Zwar habe sich der Landtag bereits vor knapp vier Jahren zur Förderung des Schwimmens bekannt, allerdings seien die beschlossenen Maßnahmen wenn überhaupt nur regional, nicht aber landesweit umgesetzt worden, so Thiemes Kritik. „Diese Maßnahmen hatten längst nicht die Wirkungen, die man sich erhofft hatte.“ Die Zeit sei nun überfällig für Maßnahmen, die dazu dienen, das Schwimmen in RLP nicht nur strukturell, sondern auch finanziell als Kulturgut zu erhalten. „Wir müssen dazu auch Wege suchen, wie wir den Kindern und Jugendlichen in Corona-Zeiten den Weg zum Schwimmen bahnen können“, so 53 Jahre alte Sportwissenschaftler. Um dies zu schaffen vor dem Hintergrund, dass Schwimmen eine freiwillige Aufgabe der Kommunen sei, dazu bedürfe es Bädern und Menschen. „Wir brauchen auf der einen Seite Menschen, auf der anderen Seite brauchen wir Infrastruktur“, machte Thieme deutlich. „Bei Finanzknappheit stehen die freiwilligen Aufgaben als erstes auf dem Prüfstand. Wir sind der Überzeugung, dass Bäder nicht nur in der Kommune verankert sein sollten, sondern dass sie auch einen überregionalen Auftrag haben.“ Wie man dies alles in Fördermechanismen, aber auch in Planungsmechanismen überführe, habe man im Positionspapier festgezurrt. „Das Ganze mündet in einen Zeitplan“, resümierte Thieme. „Bis Mitte 2022 habe wir einige ganz konkrete Umsetzungsmaßnahmen im Papier drin, von denen wir glauben, dass sie geprüft werden und Eingang finden sollten in einen Masterplan ´Schwimmen in RLP´“. Ab Mitte 2022 müsse eine erhöhte Förderung für Schwimmsportstätten in ein Gesetz gepackt werden – ins „Gut-Schwimmen-in-Rheinland-Pfalz-Gesetz“.
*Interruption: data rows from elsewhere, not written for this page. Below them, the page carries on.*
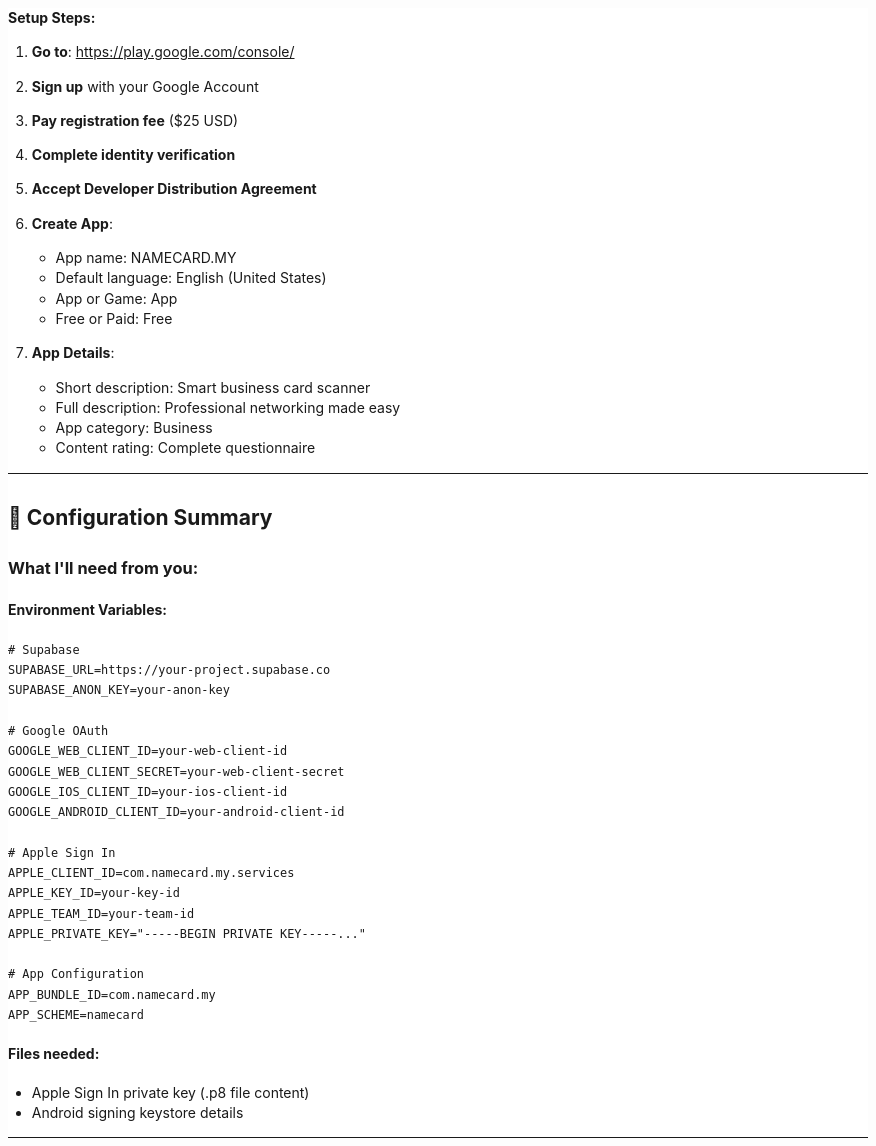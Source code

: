 **Setup Steps:**
1. **Go to**: https://play.google.com/console/
2. **Sign up** with your Google Account
3. **Pay registration fee** ($25 USD)
4. **Complete identity verification**
5. **Accept Developer Distribution Agreement**

6. **Create App**:
   - App name: NAMECARD.MY
   - Default language: English (United States)
   - App or Game: App
   - Free or Paid: Free

7. **App Details**:
   - Short description: Smart business card scanner
   - Full description: Professional networking made easy
   - App category: Business
   - Content rating: Complete questionnaire

---

## 🔧 Configuration Summary

### What I'll need from you:

#### Environment Variables:
```env
# Supabase
SUPABASE_URL=https://your-project.supabase.co
SUPABASE_ANON_KEY=your-anon-key

# Google OAuth
GOOGLE_WEB_CLIENT_ID=your-web-client-id
GOOGLE_WEB_CLIENT_SECRET=your-web-client-secret
GOOGLE_IOS_CLIENT_ID=your-ios-client-id
GOOGLE_ANDROID_CLIENT_ID=your-android-client-id

# Apple Sign In
APPLE_CLIENT_ID=com.namecard.my.services
APPLE_KEY_ID=your-key-id
APPLE_TEAM_ID=your-team-id
APPLE_PRIVATE_KEY="-----BEGIN PRIVATE KEY-----..."

# App Configuration
APP_BUNDLE_ID=com.namecard.my
APP_SCHEME=namecard
```

#### Files needed:
- Apple Sign In private key (.p8 file content)
- Android signing keystore details

---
Zur Situation der der Sportstätten und der Finanzierung von Sanierungen meldete sich Martin Weinitschke, Geschäftsführer des Sportbundes Rheinland, zu Wort. Immer wieder werde im Bereich der Sportstätten von Kommunen „keinerlei Vorsorge für die Zukunft getroffen“. Weinitschke: „Es wird gewartet und in dem Moment, wo Sanierungsbedarf entsteht, ist kein Geld da – obwohl diese Situation vorhersehbar gewesen wäre“. Lutz Thieme liege komplett richtig mit seiner Einschätzung, „dass wir durch dieses Warten unsere Substanz verzehren“ und auch DOSB-Präsident Alfons Hörmann habe recht mit seiner Kritik, „dass wir hier auf Verschließ fahren“.

Ralf Bogler, Präsident des DLRG-Landesverbandes Rheinland-Pfalz, betonte, man befasse sich seit vielen Jahren intensiv mit der Problematik „Schwimmen in RLP“. Man habe die klare Hoffnung, künftig „mehr Wasserfläche und mehr Schwimmfläche zur Verfügung zu haben“. Die Fähigkeit zu schwimmen stelle „eine elementare Kulturtechnik dar – unter anderem in Sachen Selbstschutz und Teilhabemöglichkeit. Positiv sei, dassman 2019 im Vergleich zu 2018 deutlich mehr Jugendschwimmabzeichen habe abnehmen können. Hier gebühre Sportminister Roger Lewentz ein Dankeschön für seine Unterstützung bei der Aktion Schwimmoffensive.

Übergabe des Positionspapiers an Innen- und Sportminister Roger Lewentz

Stellvertetend für das breit angelegte Bündnis aus Sport- und Rettungsorganisationen, Sportlehrerverband sowie Eltern-, Senioren-, Jugend- und Patientenvertretungen wurde das Positionspapier durch den kommissarischen LSB-Präsident Jochen Borchert und den LSB-Vizepräsidenten Bildung Dr. Ulrich Becker im Ministerium des Innern und für Sport dem zuständigen Staatsminister Roger Lewentz übergeben. Der Innen- und Sportminister nahm das Papier stellvertretend für die Ministerpräsidentin Malu Dreyer entgegen.